• [DATA RECORDS]
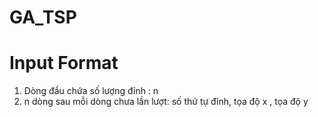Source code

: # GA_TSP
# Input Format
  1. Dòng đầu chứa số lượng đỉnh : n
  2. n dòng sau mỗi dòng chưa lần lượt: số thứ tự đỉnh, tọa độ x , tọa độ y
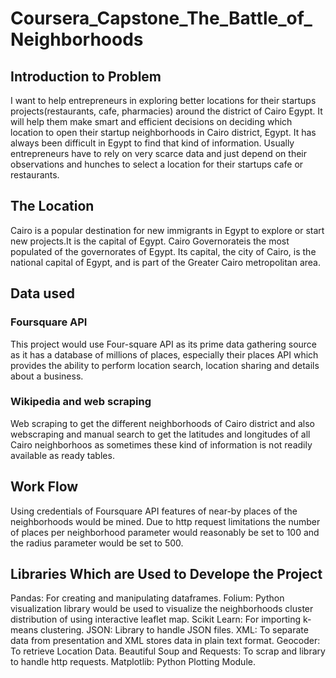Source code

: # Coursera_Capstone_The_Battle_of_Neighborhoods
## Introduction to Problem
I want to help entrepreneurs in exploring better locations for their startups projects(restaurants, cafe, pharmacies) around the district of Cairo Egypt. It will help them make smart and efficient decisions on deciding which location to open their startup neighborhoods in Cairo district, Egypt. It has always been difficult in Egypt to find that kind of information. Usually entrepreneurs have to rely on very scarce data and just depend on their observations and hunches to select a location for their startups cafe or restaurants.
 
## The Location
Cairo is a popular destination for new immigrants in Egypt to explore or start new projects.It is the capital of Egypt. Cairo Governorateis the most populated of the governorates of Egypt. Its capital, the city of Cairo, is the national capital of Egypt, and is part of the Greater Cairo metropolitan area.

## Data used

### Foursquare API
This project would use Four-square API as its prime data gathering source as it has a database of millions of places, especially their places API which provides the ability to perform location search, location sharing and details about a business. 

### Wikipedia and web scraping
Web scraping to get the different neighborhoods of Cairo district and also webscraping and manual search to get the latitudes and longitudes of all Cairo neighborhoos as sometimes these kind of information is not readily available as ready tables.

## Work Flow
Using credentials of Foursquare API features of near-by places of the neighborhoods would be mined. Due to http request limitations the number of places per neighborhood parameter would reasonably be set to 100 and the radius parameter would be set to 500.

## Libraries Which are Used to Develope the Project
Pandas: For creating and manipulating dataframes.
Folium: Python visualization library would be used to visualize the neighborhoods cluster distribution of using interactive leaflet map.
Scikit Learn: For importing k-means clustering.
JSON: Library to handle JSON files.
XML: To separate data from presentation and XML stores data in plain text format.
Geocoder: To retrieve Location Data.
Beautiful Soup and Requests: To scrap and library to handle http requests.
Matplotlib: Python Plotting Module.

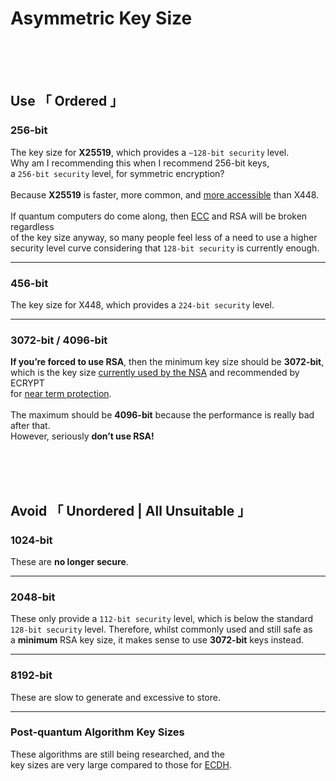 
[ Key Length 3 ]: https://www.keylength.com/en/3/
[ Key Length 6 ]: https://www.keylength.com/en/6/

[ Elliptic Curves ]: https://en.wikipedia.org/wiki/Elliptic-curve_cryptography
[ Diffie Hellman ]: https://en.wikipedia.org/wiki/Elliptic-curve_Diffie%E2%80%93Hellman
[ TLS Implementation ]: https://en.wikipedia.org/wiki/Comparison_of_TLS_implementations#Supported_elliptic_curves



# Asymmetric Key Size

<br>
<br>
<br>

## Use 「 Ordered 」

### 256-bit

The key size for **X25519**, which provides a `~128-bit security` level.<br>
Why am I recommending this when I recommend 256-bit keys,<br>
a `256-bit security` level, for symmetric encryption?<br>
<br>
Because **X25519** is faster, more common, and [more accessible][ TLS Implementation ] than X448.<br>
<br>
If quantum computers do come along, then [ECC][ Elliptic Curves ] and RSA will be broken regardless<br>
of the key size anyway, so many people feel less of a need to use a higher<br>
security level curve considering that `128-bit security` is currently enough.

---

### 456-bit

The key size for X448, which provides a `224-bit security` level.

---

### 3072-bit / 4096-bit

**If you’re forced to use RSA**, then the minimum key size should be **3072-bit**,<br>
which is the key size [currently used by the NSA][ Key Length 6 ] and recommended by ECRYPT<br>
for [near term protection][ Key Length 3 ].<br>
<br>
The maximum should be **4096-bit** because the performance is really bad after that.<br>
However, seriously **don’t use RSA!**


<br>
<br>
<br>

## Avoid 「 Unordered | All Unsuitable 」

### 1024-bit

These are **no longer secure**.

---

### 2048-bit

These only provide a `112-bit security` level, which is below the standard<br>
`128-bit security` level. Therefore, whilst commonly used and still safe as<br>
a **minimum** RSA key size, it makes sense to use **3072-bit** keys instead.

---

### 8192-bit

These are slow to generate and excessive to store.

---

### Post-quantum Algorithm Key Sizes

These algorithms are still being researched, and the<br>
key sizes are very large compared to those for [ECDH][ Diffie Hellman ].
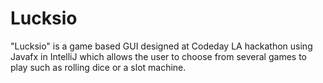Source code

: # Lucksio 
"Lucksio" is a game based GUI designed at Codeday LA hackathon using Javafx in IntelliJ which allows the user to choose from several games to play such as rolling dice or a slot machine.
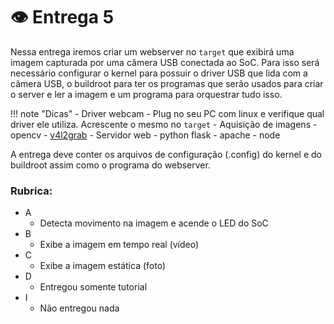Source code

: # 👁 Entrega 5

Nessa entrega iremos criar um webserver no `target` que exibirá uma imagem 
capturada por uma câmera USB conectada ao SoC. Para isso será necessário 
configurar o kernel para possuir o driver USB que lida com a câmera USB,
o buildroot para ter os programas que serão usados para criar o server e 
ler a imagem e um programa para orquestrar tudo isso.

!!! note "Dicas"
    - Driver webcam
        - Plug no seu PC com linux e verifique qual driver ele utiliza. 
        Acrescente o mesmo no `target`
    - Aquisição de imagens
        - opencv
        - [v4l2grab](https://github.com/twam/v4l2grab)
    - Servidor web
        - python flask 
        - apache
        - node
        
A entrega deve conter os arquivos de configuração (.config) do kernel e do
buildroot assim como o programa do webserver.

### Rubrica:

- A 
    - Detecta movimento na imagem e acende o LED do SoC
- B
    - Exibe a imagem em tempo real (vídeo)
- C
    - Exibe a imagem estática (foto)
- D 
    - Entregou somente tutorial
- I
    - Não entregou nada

---

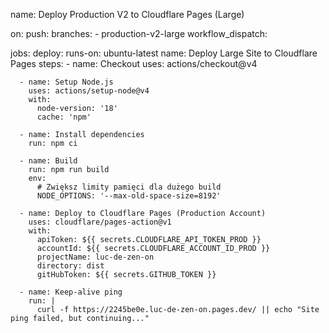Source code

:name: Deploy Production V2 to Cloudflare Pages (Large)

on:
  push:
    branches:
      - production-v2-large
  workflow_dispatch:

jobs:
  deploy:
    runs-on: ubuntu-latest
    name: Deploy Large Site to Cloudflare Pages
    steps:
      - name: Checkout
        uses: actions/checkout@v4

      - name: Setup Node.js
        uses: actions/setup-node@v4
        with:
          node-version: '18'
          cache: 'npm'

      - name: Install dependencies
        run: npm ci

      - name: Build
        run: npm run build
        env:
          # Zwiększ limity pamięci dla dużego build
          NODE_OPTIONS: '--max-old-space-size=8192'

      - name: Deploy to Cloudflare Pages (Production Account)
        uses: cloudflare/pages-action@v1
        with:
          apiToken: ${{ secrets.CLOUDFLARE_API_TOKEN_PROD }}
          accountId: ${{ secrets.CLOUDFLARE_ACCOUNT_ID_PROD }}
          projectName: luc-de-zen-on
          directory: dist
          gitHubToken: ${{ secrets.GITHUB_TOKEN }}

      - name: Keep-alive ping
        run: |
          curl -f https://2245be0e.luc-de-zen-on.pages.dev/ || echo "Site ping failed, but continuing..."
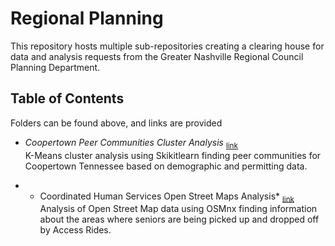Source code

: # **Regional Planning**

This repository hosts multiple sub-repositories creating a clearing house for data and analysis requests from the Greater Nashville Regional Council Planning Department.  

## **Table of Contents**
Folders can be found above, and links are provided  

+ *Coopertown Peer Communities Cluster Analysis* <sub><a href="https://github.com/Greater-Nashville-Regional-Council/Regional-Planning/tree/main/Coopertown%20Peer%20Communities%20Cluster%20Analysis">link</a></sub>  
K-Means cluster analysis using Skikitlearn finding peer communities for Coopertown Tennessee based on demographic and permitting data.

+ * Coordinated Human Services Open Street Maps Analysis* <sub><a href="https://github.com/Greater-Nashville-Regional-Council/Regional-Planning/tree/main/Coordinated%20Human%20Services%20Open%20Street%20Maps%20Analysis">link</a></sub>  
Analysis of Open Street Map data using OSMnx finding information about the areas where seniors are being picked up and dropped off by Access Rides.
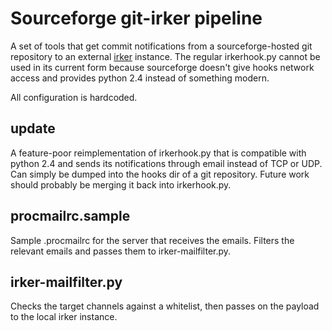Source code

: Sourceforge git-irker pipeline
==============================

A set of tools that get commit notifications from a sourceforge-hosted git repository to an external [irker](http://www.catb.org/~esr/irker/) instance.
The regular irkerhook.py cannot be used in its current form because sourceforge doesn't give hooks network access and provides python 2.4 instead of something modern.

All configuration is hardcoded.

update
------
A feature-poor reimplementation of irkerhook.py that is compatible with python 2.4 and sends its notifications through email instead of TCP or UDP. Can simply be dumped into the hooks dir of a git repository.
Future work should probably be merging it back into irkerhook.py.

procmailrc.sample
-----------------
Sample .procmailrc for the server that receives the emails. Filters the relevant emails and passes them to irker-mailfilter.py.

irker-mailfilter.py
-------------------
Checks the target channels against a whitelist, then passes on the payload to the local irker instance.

• [PROMPT]
All lines from the listing above that include "places" should be shown.

• [RESULT OF THE EXERCISE]
This project would use Four-square API as its prime data gathering source as it has a database of millions of places, especially their places API which provides the ability to perform location search, location sharing and details about a business. 
Using credentials of Foursquare API features of near-by places of the neighborhoods would be mined. Due to http request limitations the number of places per neighborhood parameter would reasonably be set to 100 and the radius parameter would be set to 500.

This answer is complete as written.